Holmes vloog tegen de staart van het toestel, waarna hij zich met zijn parachute in veiligheid bracht. Zijn Hurricane boorde zich vervolgens met ruim 600 kilometer per uur in de grond achter Victoria Station, ver van het koninklijk paleis. De Duitse bommenwerper stortte neer voor het station; ook de piloot van dat toestel overleefde de botsing, die op film is vastgelegd.

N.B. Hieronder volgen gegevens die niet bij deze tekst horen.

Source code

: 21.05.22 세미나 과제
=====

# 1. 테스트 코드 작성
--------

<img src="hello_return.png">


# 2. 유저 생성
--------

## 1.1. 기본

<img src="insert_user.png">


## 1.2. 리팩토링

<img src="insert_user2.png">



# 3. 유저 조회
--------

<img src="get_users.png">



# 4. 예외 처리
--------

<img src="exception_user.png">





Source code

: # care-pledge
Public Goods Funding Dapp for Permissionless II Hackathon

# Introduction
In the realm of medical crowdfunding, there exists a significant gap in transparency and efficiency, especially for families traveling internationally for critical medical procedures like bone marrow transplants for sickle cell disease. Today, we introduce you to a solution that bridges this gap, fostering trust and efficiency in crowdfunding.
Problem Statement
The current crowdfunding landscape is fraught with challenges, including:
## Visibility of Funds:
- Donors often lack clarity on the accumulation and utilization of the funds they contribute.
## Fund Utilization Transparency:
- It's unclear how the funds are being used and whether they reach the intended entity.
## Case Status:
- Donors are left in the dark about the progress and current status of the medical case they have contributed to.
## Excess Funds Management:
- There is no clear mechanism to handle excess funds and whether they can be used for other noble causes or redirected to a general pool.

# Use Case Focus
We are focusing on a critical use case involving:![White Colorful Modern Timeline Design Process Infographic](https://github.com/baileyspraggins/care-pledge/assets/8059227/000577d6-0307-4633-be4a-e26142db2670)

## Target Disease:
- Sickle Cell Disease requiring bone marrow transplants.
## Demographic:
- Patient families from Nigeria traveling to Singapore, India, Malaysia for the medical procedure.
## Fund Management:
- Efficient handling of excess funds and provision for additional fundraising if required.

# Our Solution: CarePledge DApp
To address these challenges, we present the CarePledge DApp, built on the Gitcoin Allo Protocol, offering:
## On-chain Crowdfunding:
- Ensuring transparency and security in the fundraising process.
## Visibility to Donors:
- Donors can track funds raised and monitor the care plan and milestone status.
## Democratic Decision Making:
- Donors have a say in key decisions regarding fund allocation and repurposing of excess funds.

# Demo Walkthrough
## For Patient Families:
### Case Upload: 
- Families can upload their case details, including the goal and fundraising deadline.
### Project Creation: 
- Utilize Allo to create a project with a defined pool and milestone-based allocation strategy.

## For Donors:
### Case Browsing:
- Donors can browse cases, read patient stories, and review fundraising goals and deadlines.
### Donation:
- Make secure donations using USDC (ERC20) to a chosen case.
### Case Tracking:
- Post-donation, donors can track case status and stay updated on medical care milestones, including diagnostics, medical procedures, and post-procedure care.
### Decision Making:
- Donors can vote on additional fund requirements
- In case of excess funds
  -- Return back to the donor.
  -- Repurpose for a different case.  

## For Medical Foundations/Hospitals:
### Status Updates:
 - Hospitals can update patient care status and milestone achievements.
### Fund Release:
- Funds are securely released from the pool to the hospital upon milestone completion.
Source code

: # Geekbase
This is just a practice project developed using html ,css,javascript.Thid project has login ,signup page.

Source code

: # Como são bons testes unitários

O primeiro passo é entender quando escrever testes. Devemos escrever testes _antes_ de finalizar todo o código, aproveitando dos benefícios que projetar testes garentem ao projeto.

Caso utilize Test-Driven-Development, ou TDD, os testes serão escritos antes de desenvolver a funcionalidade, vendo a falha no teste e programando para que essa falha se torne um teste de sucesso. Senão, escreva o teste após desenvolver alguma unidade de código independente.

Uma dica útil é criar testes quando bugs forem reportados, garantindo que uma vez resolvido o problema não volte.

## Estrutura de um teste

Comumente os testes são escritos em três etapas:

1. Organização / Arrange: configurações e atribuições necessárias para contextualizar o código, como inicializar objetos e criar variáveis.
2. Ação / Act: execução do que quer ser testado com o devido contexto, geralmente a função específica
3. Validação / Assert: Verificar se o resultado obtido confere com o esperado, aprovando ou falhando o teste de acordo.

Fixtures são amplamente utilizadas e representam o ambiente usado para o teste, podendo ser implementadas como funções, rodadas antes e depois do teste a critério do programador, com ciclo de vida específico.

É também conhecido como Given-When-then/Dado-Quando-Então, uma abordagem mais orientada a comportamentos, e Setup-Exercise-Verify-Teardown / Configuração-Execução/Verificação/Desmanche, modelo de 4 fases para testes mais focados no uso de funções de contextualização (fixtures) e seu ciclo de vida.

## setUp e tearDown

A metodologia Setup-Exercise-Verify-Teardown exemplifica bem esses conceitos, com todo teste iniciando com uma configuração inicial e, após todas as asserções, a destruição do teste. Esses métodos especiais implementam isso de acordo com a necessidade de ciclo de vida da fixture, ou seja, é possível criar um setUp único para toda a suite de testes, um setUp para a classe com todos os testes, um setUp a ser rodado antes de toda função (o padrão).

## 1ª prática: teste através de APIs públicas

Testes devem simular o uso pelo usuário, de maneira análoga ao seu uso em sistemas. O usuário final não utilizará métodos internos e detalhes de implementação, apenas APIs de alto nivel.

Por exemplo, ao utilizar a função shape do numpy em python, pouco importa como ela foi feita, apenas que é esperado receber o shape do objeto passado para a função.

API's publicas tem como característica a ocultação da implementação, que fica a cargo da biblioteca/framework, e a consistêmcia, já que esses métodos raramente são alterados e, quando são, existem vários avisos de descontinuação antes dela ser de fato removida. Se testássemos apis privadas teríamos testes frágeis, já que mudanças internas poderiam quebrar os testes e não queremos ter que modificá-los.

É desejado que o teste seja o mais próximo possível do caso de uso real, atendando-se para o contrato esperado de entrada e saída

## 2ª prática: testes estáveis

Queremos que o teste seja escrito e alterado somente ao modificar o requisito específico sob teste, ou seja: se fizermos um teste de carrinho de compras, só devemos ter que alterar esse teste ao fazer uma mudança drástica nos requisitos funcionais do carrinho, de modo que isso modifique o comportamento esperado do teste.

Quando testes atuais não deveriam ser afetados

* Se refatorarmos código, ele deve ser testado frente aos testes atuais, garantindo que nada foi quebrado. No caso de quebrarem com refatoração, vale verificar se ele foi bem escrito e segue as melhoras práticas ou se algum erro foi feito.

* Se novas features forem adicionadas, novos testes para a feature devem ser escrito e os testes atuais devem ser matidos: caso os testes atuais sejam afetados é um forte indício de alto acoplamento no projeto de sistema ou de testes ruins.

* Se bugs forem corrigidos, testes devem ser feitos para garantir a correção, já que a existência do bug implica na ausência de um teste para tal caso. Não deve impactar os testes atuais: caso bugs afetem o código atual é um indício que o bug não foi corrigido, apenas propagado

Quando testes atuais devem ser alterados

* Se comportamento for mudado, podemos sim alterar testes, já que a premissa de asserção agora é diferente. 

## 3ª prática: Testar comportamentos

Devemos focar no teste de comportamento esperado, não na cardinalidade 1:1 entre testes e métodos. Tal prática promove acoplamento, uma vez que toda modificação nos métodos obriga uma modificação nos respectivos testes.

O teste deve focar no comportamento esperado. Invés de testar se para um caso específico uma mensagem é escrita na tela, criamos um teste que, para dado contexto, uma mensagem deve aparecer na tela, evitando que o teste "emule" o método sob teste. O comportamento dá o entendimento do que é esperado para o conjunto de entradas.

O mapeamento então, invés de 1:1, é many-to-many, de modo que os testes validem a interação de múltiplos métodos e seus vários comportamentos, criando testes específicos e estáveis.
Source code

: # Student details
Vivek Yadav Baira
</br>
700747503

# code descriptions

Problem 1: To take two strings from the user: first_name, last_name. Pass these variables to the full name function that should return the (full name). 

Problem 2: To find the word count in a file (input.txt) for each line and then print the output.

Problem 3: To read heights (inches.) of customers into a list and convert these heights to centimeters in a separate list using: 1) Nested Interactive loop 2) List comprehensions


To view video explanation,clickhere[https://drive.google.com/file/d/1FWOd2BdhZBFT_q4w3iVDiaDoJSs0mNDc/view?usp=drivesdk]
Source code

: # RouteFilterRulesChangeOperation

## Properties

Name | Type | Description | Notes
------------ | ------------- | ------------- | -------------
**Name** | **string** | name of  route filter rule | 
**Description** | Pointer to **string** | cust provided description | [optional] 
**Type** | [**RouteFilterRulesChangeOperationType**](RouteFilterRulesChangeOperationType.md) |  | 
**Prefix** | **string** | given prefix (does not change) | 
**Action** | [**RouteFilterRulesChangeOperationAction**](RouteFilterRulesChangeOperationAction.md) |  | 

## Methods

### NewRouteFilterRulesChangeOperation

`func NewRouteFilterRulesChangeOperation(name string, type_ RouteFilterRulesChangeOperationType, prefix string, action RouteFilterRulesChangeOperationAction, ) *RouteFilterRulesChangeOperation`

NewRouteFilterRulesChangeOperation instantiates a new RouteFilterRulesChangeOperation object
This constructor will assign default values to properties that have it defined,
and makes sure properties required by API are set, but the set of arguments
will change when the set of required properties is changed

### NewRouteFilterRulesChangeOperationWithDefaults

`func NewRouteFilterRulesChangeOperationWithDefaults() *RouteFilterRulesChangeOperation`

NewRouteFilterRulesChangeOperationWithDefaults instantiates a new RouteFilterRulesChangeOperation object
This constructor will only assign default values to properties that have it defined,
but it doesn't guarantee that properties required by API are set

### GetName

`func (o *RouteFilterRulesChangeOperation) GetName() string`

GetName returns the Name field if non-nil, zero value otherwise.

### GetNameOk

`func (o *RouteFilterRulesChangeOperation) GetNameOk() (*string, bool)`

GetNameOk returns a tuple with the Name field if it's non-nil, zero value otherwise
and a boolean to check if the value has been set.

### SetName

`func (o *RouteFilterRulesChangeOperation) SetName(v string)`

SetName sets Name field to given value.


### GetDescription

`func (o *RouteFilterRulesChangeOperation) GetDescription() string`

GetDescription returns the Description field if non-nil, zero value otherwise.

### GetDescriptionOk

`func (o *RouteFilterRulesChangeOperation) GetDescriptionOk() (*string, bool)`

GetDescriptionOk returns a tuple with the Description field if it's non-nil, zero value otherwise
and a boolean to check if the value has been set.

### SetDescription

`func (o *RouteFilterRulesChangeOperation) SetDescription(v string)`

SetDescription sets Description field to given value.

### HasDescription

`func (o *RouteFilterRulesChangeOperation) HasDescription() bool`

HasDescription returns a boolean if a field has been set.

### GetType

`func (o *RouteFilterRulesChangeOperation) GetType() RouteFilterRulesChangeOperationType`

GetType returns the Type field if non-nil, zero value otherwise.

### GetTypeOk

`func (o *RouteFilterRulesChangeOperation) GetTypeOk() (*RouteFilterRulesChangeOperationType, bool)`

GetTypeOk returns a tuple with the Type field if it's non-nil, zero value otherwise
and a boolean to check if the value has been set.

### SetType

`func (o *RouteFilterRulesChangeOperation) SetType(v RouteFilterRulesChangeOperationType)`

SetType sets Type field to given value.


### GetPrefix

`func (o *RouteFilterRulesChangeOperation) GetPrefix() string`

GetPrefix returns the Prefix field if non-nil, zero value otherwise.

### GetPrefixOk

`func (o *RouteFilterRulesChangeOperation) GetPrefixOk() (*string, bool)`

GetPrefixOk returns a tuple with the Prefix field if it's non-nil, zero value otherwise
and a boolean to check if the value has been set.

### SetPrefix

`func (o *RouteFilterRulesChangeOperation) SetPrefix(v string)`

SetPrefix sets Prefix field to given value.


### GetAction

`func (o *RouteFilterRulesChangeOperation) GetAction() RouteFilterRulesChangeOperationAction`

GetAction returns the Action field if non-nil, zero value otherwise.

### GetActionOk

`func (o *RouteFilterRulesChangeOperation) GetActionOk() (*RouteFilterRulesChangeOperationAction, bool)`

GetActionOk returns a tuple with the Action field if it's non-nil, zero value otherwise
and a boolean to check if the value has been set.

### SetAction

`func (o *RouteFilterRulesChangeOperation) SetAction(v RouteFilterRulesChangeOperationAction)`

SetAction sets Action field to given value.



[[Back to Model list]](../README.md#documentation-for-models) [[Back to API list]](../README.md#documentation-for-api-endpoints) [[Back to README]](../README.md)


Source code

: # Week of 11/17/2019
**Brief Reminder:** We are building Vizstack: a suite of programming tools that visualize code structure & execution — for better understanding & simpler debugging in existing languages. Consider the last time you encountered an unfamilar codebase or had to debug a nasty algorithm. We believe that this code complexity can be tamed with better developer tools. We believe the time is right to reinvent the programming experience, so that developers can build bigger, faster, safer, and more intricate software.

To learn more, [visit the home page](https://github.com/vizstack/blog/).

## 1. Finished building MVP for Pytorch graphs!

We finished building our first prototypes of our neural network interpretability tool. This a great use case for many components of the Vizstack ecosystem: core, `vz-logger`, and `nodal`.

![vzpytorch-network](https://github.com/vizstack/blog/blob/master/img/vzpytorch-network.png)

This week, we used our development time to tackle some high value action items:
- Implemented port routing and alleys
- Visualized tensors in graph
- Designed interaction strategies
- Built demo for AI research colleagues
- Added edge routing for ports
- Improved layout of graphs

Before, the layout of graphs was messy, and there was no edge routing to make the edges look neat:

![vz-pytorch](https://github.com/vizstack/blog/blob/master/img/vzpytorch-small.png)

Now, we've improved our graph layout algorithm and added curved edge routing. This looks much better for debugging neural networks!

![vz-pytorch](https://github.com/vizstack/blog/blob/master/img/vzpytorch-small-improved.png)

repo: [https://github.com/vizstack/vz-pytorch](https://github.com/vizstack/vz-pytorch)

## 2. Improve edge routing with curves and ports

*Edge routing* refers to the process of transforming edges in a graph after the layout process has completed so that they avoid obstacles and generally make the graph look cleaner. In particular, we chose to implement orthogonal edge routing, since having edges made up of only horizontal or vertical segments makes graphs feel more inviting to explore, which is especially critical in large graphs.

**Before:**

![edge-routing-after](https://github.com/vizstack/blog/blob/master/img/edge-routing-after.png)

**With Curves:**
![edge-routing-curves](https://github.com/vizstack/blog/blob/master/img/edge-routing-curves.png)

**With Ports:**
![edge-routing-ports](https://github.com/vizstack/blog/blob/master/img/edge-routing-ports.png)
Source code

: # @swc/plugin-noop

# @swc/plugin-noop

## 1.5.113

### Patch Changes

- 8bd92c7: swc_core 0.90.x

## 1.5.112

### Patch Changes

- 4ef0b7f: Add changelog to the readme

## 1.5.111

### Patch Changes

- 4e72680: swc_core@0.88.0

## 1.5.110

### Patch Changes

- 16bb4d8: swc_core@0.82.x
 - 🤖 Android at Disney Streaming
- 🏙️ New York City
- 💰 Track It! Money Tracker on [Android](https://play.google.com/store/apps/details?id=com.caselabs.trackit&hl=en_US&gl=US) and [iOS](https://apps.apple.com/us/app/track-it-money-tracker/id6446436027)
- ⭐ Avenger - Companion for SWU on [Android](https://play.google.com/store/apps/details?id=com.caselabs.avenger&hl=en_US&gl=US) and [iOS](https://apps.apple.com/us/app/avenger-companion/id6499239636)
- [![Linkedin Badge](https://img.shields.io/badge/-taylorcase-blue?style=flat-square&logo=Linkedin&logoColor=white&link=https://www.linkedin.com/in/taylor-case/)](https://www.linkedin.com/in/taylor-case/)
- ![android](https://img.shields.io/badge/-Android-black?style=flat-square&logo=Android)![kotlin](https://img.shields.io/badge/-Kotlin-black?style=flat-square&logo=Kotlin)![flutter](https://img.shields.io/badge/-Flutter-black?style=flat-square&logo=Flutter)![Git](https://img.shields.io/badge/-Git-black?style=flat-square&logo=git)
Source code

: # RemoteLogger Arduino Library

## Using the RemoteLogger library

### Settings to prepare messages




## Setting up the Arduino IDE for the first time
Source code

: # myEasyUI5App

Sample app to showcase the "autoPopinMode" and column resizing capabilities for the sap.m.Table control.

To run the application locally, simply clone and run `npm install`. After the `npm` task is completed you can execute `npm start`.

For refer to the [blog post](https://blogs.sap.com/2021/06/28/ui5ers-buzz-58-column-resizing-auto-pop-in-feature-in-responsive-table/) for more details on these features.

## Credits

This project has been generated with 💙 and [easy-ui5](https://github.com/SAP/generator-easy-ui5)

Na zijn bizarre rol in de verdediging van Londen bleef Holmes vliegen in gevechtsvliegtuigen. Hij leerde Russische piloten te vliegen in Hurricanes en maakte op bijna 10 kilometer hoogte luchtfoto’s van strategische punten in Duitsland. Aan het eind van de oorlog had hij het gebracht tot ordonnans van premier Winston Churchill. Na de oorlog werkte Holmes als journalist in zijn woonplaats The Wirral in Noord-Engeland.
Het toestel van Holmes werd vorig jaar voor een documentaire uit de grond achter Victoria Station opgegraven. De motor wordt tentoongesteld in het Londense Imperial War Museum.